* Data in this exercise *
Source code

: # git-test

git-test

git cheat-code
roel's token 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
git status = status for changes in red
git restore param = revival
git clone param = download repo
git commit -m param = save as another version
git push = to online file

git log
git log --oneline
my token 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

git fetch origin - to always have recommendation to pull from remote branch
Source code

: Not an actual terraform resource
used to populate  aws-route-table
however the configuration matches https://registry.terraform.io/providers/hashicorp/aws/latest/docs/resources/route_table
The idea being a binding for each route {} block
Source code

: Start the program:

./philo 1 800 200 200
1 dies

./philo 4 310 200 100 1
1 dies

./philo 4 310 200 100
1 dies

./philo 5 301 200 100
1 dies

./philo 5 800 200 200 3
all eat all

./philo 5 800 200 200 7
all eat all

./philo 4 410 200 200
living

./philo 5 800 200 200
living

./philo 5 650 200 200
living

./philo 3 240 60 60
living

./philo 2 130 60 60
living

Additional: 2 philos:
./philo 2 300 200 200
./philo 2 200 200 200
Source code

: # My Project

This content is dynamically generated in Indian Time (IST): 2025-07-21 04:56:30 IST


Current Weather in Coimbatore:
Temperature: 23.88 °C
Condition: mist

* Exercise instructions *
Return, word for word, the lines of the data above from the line with "git cheat-code" through the line with "used to populate", inclusive.

* Answer box *
git cheat-code
roel's token 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
git status = status for changes in red
git restore param = revival
git clone param = download repo
git commit -m param = save as another version
git push = to online file

git log
git log --oneline
my token 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

git fetch origin - to always have recommendation to pull from remote branch
Source code

: Not an actual terraform resource
used to populate  aws-route-table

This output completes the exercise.